Father walks after a stroke
Mikias's goosebump moment
My father walks for the first time after suffering a stroke – Mikias’s goosebump moment
“Hello. I am Mikias Tilahun Abebe and I come from Addis Ababa, Ethiopia. My goosebump moment was watching my father walk for the first time after having a stroke attack. He was in a coma for more than two months and we all, including the doctors, had lost hope about his survival, let alone walking like a normal person. After nearly six months he took his first step, and I was filled with joy seeing him fight against all odds. Although the first time was just a couple of steps, he kept trying every single day utill now he can walk like a normal person.
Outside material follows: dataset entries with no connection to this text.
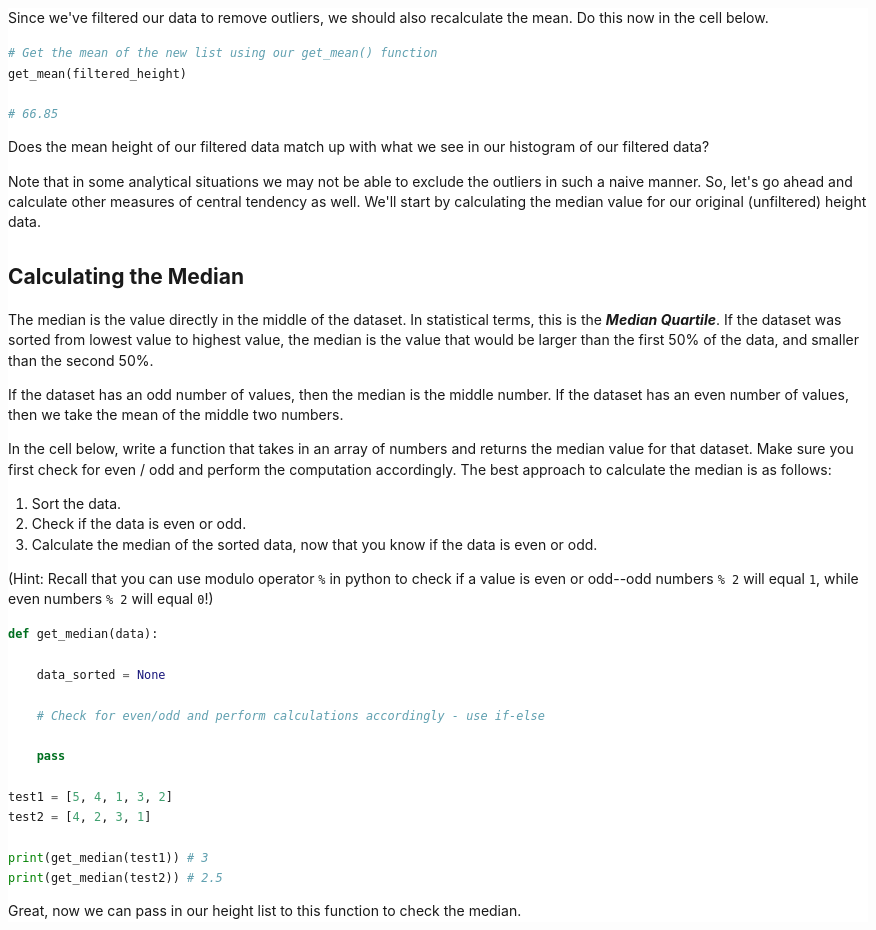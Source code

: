 Since we've filtered our data to remove outliers, we should also recalculate the mean.  Do this now in the cell below. 


```python
# Get the mean of the new list using our get_mean() function
get_mean(filtered_height)

# 66.85
```

Does the mean height of our filtered data match up with what we see in our histogram of our filtered data?

Note that in some analytical situations we may not be able to exclude the outliers in such a naive manner. So, let's go ahead and  calculate other measures of central tendency as well. We'll start by calculating the median value for our original (unfiltered) height data. 

## Calculating the Median 

The median is the value directly in the middle of the dataset. In statistical terms, this is the **_Median Quartile_**. If the dataset was sorted from lowest value to highest value, the median is the value that would be larger than the first 50% of the data, and smaller than the second 50%.

If the dataset has an odd number of values, then the median is the middle number.
If the dataset has an even number of values, then we take the mean of the middle two numbers.

In the cell below, write a function that takes in an array of numbers and returns the median value for that dataset. Make sure you first check for even / odd and perform the computation accordingly. The best approach to calculate the median is as follows:

1. Sort the data. 
2. Check if the data is even or odd. 
3. Calculate the median of the sorted data, now that you know if the data is even or odd. 

(Hint: Recall that you can use modulo operator `%` in python to check if a value is even or odd--odd numbers `% 2` will equal `1`, while even numbers `% 2` will equal `0`!)


```python
def get_median(data):

    data_sorted = None
    
    # Check for even/odd and perform calculations accordingly - use if-else 
   
    pass

test1 = [5, 4, 1, 3, 2]
test2 = [4, 2, 3, 1]

print(get_median(test1)) # 3
print(get_median(test2)) # 2.5
```

Great, now we can pass in our height list to this function to check the median.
He is my inspiration in life and has taught me to keep fighting no matter the circumstances, no matter what.”
A successful recovery
To be able to walk, to feel sensory stimuli again, or to voluntarily perform contractions after suffering a stroke is a moment of hope for those who have suffered this experience and also for their families.
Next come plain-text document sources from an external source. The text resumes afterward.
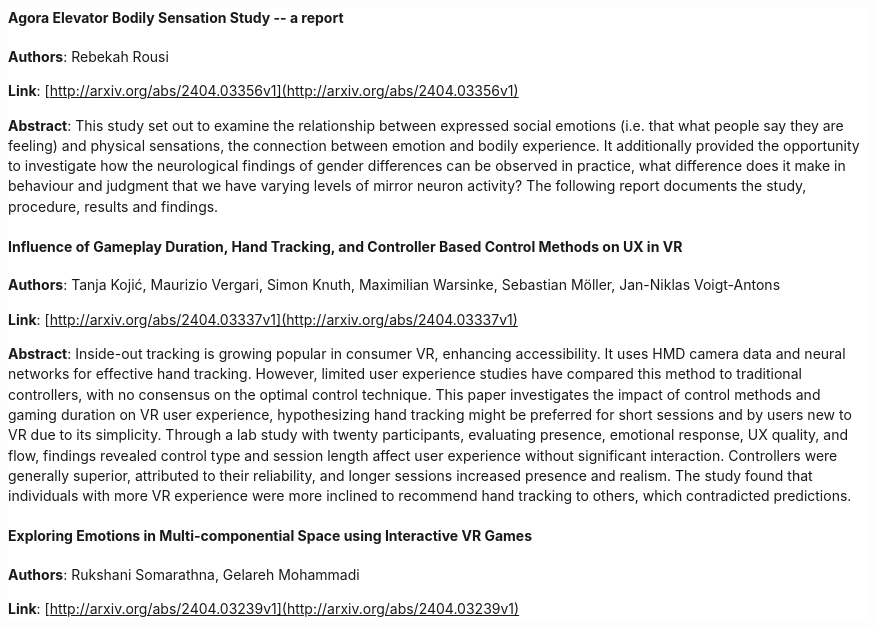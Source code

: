 #### Agora Elevator Bodily Sensation Study -- a report
**Authors**: Rebekah Rousi

**Link**: [http://arxiv.org/abs/2404.03356v1](http://arxiv.org/abs/2404.03356v1)

**Abstract**: This study set out to examine the relationship between expressed social emotions (i.e. that what people say they are feeling) and physical sensations, the connection between emotion and bodily experience. It additionally provided the opportunity to investigate how the neurological findings of gender differences can be observed in practice, what difference does it make in behaviour and judgment that we have varying levels of mirror neuron activity? The following report documents the study, procedure, results and findings.

#### Influence of Gameplay Duration, Hand Tracking, and Controller Based Control Methods on UX in VR
**Authors**: Tanja Kojić, Maurizio Vergari, Simon Knuth, Maximilian Warsinke, Sebastian Möller, Jan-Niklas Voigt-Antons

**Link**: [http://arxiv.org/abs/2404.03337v1](http://arxiv.org/abs/2404.03337v1)

**Abstract**: Inside-out tracking is growing popular in consumer VR, enhancing accessibility. It uses HMD camera data and neural networks for effective hand tracking. However, limited user experience studies have compared this method to traditional controllers, with no consensus on the optimal control technique. This paper investigates the impact of control methods and gaming duration on VR user experience, hypothesizing hand tracking might be preferred for short sessions and by users new to VR due to its simplicity. Through a lab study with twenty participants, evaluating presence, emotional response, UX quality, and flow, findings revealed control type and session length affect user experience without significant interaction. Controllers were generally superior, attributed to their reliability, and longer sessions increased presence and realism. The study found that individuals with more VR experience were more inclined to recommend hand tracking to others, which contradicted predictions.

#### Exploring Emotions in Multi-componential Space using Interactive VR Games
**Authors**: Rukshani Somarathna, Gelareh Mohammadi

**Link**: [http://arxiv.org/abs/2404.03239v1](http://arxiv.org/abs/2404.03239v1)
There is no magic bullet, except perseverance and patience, continuous work, struggle, and the will to move forward. Accepting that life has changed and adapting as best as possible to the new situation are the first steps to a successful recovery.
The causes of a stroke
Recovering from a stroke can be a long and frustrating experience. It is normal to go through difficulties along the way. Dedication and a willingness to work to get better helps to get the most benefit.
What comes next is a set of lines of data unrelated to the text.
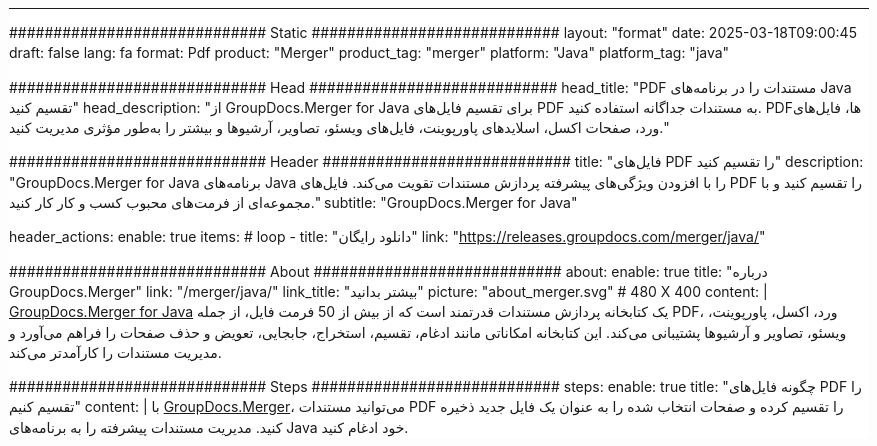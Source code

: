 
---
############################# Static ############################
layout: "format"
date:  2025-03-18T09:00:45
draft: false
lang: fa
format: Pdf
product: "Merger"
product_tag: "merger"
platform: "Java"
platform_tag: "java"

############################# Head ############################
head_title: "PDF مستندات را در برنامه‌های Java تقسیم کنید"
head_description: "از GroupDocs.Merger for Java برای تقسیم فایل‌های PDF به مستندات جداگانه استفاده کنید. PDFها، فایل‌های ورد، صفحات اکسل، اسلایدهای پاورپوینت، فایل‌های ویسئو، تصاویر، آرشیوها و بیشتر را به‌طور مؤثری مدیریت کنید."

############################# Header ############################
title: "فایل‌های PDF را تقسیم کنید" 
description: "GroupDocs.Merger for Java برنامه‌های Java را با افزودن ویژگی‌های پیشرفته پردازش مستندات تقویت می‌کند. فایل‌های PDF را تقسیم کنید و با مجموعه‌ای از فرمت‌های محبوب کسب و کار کار کنید."
subtitle: "GroupDocs.Merger for Java" 

header_actions:
  enable: true
  items:
    #  loop
    - title: "دانلود رایگان"
      link: "https://releases.groupdocs.com/merger/java/"
      
############################# About ############################
about:
    enable: true
    title: "درباره GroupDocs.Merger"
    link: "/merger/java/"
    link_title: "بیشتر بدانید"
    picture: "about_merger.svg" # 480 X 400
    content: |
       [GroupDocs.Merger for Java](/merger/java/) یک کتابخانه پردازش مستندات قدرتمند است که از بیش از 50 فرمت فایل، از جمله PDF، ورد، اکسل، پاورپوینت، ویسئو، تصاویر و آرشیوها پشتیبانی می‌کند. این کتابخانه امکاناتی مانند ادغام، تقسیم، استخراج، جابجایی، تعویض و حذف صفحات را فراهم می‌آورد و مدیریت مستندات را کارآمدتر می‌کند.

############################# Steps ############################
steps:
    enable: true
    title: "چگونه فایل‌های PDF را تقسیم کنیم"
    content: |
      با [GroupDocs.Merger](/merger/java/)، می‌توانید مستندات PDF را تقسیم کرده و صفحات انتخاب شده را به عنوان یک فایل جدید ذخیره کنید. مدیریت مستندات پیشرفته را به برنامه‌های Java خود ادغام کنید.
Physical activities may include motor exercises, mobility training, constraint-induced therapy, range-of-motion therapy, functional electrical stimulation, robotic technology, wireless technology, and virtual reality.
The causes of a stroke are like those of a heart attack, but in the brain. That is why stroke is also known as “cerebral infarction”.
A stroke occurs when the blood supply to the brain is cut off either by a blocked artery (ischemic stroke) or a burst artery (hemorrhagic stroke).
Because brain cells cannot survive without oxygen, the lack of oxygen-rich blood causes brain damage that results in sequelae of a stroke.
Stroke rehabilitation time
Generally, stroke rehabilitation begins the day after treatment has been administered.
Although this can be overwhelming for the patient, therapists must capitalize on the “heightened state of plasticity” that the brain is in immediately following the injury.
Rehabilitation performed during these early stages will have a major impact on recovery.
Every stroke patient will have a different stroke recovery time because every stroke is different. However, people recovering from a minor stroke can recover within 6 months to a year. For a massive stroke, rehabilitation could take years.
While this may seem overwhelming, there is no need to lose hope. While stroke rehabilitation is a long process, there is much hope for recovery.